= Beginning of Section =
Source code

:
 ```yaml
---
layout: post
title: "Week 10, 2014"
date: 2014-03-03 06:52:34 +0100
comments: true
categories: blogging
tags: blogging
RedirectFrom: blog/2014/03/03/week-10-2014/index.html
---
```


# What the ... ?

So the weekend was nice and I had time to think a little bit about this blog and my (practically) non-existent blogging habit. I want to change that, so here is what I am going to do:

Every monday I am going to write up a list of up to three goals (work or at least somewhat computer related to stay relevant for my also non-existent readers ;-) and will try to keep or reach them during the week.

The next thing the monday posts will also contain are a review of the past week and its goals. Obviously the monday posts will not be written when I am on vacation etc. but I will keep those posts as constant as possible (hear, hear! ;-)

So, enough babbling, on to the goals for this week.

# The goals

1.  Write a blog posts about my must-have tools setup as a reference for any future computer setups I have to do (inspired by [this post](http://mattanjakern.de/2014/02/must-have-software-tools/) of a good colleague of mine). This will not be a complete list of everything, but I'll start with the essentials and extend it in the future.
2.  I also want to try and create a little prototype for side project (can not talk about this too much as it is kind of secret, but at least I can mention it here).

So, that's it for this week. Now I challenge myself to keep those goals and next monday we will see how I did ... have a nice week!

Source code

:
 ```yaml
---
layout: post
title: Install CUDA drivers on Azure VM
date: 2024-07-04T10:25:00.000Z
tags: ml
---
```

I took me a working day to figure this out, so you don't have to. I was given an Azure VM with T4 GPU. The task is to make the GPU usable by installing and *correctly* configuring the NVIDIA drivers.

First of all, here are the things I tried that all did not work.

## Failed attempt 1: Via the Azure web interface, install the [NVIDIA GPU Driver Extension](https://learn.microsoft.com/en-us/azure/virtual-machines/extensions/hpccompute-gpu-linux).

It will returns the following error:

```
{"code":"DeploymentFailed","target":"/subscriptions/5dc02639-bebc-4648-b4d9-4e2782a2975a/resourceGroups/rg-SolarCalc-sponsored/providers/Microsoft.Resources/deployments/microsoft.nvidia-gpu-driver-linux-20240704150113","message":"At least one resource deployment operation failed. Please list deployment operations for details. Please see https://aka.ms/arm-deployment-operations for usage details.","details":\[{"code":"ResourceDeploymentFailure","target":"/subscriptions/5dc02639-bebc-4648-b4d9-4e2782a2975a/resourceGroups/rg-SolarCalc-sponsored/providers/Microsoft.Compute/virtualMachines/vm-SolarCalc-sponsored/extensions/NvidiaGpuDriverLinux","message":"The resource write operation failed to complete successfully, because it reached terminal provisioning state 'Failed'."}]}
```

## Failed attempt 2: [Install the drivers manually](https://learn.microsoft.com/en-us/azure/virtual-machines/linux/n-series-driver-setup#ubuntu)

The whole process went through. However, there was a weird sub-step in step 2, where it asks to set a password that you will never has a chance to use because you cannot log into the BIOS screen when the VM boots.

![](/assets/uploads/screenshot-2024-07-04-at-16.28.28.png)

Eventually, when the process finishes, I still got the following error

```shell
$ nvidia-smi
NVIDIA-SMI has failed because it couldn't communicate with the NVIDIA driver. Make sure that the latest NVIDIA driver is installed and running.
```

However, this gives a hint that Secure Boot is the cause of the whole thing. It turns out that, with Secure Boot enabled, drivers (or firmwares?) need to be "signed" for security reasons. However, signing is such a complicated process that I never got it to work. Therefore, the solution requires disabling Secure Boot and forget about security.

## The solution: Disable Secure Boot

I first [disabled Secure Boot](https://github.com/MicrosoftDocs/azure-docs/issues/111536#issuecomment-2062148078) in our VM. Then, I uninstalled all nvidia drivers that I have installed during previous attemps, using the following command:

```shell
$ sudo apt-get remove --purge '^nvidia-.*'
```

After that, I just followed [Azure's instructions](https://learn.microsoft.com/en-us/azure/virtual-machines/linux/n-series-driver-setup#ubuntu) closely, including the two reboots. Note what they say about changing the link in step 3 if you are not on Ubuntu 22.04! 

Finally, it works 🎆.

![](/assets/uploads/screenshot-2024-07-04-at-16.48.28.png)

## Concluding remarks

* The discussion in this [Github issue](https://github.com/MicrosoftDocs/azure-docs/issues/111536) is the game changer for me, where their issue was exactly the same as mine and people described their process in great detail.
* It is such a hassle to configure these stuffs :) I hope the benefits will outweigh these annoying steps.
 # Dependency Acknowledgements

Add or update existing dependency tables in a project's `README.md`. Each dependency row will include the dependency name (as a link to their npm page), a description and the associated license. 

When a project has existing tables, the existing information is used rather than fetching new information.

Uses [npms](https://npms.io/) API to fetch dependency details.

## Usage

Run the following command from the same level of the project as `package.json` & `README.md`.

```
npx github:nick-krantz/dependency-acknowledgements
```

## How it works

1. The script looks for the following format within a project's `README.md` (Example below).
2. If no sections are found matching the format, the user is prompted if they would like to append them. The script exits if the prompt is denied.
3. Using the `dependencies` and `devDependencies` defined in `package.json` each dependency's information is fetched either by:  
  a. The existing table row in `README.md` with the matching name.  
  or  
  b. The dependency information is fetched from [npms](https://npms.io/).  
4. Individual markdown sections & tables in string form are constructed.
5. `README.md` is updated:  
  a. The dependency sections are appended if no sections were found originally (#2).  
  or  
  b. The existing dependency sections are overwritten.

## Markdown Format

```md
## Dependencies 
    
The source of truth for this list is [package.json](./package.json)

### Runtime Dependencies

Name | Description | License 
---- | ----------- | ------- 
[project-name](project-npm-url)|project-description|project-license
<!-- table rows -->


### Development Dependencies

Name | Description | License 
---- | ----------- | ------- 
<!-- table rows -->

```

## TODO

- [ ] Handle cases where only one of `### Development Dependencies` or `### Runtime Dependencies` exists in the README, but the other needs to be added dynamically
= End of Section =
Assignment:
From the listing above, how many lines contain the word "matching"? Give only the number.

Answer for the task:
2